ACADEMIA DE LETRAS DO BRASIL DE SANTA CATARINA – SECCIONAL NAVEGANTES
Acadêmica: Ilva Maila dos Santos Gaya, cadeira 15, jornalista, pós-graduada em Gestão Pública e especialista em Gestão de Marketing e Marketing Digital.
Toda cidade possui duas versões. Existe a que vemos todos os dias, com suas ruas, construções e o movimento constante de pessoas. E existe aquela que mora na memória de quem acompanhou sua transformação ao longo dos anos.

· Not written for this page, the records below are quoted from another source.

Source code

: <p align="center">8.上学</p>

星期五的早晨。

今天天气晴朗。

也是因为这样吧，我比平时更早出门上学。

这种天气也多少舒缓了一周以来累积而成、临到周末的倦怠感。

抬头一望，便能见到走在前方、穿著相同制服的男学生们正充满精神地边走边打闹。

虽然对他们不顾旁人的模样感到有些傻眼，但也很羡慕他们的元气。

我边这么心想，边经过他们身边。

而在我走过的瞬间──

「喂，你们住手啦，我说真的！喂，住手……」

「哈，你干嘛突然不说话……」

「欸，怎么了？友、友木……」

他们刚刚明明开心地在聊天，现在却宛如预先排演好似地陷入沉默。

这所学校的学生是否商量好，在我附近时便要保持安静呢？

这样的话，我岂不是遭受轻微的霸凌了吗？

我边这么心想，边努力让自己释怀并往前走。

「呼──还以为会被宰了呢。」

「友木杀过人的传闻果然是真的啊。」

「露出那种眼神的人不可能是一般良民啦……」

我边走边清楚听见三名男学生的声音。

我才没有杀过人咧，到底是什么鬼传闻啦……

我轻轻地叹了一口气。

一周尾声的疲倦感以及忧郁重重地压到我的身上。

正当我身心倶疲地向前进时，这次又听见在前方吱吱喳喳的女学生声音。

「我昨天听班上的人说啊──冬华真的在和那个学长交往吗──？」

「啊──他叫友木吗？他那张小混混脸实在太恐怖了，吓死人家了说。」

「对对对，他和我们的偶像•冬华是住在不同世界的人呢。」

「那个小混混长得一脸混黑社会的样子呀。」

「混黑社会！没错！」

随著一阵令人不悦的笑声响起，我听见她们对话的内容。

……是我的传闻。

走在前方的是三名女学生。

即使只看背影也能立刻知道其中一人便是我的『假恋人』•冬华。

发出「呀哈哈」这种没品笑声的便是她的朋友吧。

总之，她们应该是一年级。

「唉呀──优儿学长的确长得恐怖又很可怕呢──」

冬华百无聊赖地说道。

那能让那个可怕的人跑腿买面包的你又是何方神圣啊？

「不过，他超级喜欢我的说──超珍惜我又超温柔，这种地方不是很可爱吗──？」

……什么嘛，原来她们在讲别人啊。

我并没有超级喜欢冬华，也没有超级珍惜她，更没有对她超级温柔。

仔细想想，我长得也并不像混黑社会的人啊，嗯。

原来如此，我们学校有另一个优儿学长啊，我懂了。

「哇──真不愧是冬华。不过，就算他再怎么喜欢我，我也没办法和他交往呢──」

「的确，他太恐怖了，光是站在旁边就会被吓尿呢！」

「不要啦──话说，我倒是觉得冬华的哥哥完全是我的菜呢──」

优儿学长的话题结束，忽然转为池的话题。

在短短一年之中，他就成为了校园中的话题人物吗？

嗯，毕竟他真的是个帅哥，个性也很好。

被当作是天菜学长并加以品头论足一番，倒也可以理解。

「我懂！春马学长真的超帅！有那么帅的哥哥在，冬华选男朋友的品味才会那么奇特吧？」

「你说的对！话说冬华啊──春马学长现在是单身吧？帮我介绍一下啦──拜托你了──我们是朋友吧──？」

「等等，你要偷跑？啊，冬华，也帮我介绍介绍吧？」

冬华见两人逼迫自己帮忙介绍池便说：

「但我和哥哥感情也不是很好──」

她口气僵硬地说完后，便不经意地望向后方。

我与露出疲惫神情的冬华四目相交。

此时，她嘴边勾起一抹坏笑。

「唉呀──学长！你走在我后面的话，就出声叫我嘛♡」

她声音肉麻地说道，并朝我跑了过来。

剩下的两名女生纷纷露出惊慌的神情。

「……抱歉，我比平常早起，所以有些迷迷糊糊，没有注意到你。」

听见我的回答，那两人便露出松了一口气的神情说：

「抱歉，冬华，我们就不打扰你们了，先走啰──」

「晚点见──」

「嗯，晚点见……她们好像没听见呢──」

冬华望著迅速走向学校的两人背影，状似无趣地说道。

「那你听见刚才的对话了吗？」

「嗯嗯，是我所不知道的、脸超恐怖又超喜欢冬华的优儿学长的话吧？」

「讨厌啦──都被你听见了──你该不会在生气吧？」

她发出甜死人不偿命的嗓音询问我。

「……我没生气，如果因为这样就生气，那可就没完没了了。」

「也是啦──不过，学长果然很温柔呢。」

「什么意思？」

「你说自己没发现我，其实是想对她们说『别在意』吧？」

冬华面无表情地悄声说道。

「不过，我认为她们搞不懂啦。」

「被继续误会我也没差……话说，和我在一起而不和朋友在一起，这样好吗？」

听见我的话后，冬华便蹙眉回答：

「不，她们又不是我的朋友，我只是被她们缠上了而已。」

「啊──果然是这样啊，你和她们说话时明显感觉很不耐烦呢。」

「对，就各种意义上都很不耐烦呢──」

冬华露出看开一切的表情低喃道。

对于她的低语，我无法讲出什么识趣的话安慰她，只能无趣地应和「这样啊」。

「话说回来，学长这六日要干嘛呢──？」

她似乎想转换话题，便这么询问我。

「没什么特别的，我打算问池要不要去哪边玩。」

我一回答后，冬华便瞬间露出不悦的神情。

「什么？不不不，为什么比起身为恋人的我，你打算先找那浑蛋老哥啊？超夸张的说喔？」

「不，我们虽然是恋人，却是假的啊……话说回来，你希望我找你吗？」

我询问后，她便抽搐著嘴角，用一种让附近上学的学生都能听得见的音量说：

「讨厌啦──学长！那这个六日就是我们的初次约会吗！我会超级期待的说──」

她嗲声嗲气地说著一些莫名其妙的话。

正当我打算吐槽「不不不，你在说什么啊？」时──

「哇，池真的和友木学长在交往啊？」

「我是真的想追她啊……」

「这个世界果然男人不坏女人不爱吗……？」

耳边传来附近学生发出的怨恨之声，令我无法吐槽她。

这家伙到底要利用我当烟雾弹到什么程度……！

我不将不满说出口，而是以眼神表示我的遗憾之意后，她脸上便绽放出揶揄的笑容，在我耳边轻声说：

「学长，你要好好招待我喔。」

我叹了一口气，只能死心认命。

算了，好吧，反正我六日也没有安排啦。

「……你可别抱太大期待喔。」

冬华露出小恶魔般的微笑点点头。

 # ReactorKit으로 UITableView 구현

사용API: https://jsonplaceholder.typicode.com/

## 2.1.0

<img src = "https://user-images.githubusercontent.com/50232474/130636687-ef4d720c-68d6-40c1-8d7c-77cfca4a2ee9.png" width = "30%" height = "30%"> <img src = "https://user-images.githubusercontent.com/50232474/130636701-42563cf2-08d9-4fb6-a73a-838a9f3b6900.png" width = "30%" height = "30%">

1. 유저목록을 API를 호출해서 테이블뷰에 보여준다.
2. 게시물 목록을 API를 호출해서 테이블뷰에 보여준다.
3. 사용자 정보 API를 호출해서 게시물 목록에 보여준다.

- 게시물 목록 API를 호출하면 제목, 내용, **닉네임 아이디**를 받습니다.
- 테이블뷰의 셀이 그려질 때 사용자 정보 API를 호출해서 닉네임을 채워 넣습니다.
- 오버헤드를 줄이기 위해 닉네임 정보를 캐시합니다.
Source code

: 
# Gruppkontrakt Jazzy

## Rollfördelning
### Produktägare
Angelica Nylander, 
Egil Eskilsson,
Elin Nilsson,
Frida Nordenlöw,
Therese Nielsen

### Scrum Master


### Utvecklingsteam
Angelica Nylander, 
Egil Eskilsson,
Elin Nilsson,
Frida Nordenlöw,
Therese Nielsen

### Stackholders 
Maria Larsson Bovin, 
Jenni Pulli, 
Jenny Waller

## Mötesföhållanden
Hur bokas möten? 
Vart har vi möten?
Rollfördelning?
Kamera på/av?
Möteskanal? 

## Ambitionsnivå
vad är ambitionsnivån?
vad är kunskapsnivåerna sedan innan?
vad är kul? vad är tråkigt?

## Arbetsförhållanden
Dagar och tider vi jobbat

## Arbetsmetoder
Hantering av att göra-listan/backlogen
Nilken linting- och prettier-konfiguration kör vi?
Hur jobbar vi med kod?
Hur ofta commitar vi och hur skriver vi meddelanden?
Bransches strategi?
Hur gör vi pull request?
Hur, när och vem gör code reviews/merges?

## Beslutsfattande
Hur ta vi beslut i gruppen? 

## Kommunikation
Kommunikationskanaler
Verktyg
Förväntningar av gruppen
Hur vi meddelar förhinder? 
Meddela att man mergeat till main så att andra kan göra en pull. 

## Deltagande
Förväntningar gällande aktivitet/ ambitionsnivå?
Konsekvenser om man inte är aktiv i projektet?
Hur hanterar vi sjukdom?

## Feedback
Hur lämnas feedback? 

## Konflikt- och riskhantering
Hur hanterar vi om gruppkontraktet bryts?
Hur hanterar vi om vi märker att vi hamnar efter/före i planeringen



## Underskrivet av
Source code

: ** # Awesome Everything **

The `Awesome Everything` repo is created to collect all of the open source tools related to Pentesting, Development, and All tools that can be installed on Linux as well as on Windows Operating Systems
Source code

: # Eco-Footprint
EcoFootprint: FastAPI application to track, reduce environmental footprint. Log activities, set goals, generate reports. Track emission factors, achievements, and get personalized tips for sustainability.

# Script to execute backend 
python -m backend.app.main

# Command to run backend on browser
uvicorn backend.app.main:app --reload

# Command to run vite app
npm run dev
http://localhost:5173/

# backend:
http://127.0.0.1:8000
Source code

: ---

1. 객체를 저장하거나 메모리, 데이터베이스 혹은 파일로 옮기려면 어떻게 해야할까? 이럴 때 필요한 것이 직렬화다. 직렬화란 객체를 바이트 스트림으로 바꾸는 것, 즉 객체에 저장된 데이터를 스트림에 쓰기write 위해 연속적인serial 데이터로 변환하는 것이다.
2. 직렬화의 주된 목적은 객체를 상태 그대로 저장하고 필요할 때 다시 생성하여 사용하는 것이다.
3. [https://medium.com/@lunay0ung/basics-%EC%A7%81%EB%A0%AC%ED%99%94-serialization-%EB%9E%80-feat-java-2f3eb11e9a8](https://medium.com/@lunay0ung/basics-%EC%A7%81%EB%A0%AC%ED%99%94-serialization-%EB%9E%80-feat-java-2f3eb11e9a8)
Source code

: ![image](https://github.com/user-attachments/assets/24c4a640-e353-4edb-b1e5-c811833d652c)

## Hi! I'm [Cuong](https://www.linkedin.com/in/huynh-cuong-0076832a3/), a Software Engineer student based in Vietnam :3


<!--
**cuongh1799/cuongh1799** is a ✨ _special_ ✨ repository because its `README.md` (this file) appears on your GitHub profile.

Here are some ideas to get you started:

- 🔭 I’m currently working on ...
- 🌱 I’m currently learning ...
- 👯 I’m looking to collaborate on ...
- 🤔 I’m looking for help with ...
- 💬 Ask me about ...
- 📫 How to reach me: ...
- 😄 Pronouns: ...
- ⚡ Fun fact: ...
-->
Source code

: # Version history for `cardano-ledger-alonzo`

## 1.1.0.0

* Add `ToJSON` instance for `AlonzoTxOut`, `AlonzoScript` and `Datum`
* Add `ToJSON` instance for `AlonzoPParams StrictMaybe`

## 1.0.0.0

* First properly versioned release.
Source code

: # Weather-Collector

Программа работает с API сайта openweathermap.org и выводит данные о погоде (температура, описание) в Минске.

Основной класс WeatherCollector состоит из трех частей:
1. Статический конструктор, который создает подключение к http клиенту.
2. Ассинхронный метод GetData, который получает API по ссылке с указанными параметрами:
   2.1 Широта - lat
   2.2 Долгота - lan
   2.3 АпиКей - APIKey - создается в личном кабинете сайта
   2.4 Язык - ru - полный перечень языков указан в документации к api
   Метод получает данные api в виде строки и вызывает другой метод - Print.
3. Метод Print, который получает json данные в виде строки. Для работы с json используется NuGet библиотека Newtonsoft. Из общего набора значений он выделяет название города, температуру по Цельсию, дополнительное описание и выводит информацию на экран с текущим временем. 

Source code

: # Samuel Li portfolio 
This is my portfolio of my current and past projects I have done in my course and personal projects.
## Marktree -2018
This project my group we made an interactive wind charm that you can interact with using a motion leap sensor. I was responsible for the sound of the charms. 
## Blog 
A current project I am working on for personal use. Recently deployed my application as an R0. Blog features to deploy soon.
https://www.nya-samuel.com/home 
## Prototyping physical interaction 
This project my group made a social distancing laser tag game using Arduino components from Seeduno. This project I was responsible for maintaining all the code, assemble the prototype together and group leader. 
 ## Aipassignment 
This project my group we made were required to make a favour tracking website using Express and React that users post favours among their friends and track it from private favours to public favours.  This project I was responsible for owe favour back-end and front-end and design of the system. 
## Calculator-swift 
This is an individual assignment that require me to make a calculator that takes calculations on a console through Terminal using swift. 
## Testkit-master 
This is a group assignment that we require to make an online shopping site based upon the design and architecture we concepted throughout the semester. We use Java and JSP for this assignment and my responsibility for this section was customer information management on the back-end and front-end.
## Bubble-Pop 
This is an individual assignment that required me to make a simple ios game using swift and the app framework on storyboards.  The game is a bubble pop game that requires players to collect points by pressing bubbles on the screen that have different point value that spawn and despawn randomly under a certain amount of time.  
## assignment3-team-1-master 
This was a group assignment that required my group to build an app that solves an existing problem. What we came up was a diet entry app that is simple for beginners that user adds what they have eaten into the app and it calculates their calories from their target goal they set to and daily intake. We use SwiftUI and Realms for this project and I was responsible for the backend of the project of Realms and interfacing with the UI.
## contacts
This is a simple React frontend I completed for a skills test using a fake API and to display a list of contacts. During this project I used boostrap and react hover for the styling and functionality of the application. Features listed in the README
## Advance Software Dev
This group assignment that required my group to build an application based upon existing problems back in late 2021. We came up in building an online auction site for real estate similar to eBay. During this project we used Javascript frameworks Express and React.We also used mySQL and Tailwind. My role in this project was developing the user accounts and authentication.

Essa segunda cidade não aparece nos mapas nem nas fotografias mais recentes. Ela surge nas conversas de fim de tarde, nas histórias contadas pelos mais velhos e nas lembranças que insistem em permanecer vivas.
É a cidade das brincadeiras na rua até o anoitecer, dos vizinhos que deixavam as portas abertas, dos caminhos percorridos a pé e dos lugares que já não existem, mas que continuam ocupando um espaço especial na memória de muita gente. É também a cidade que um dia atravessava o rio de lanchinha e que, agora, se prepara para viver uma nova travessia com a chegada do túnel submerso.
Com o passar do tempo, as cidades crescem, se modernizam e ganham novas formas. Isso faz parte da sua própria história. Mas, junto com as mudanças, algumas paisagens também se transformam. Um terreno vazio vira construção. Uma casa antiga ganha outro uso. Um comércio tradicional fecha as portas. O campinho de futebol vira um prédio. E, aos poucos, a cidade que conhecíamos passa a existir apenas nas lembranças.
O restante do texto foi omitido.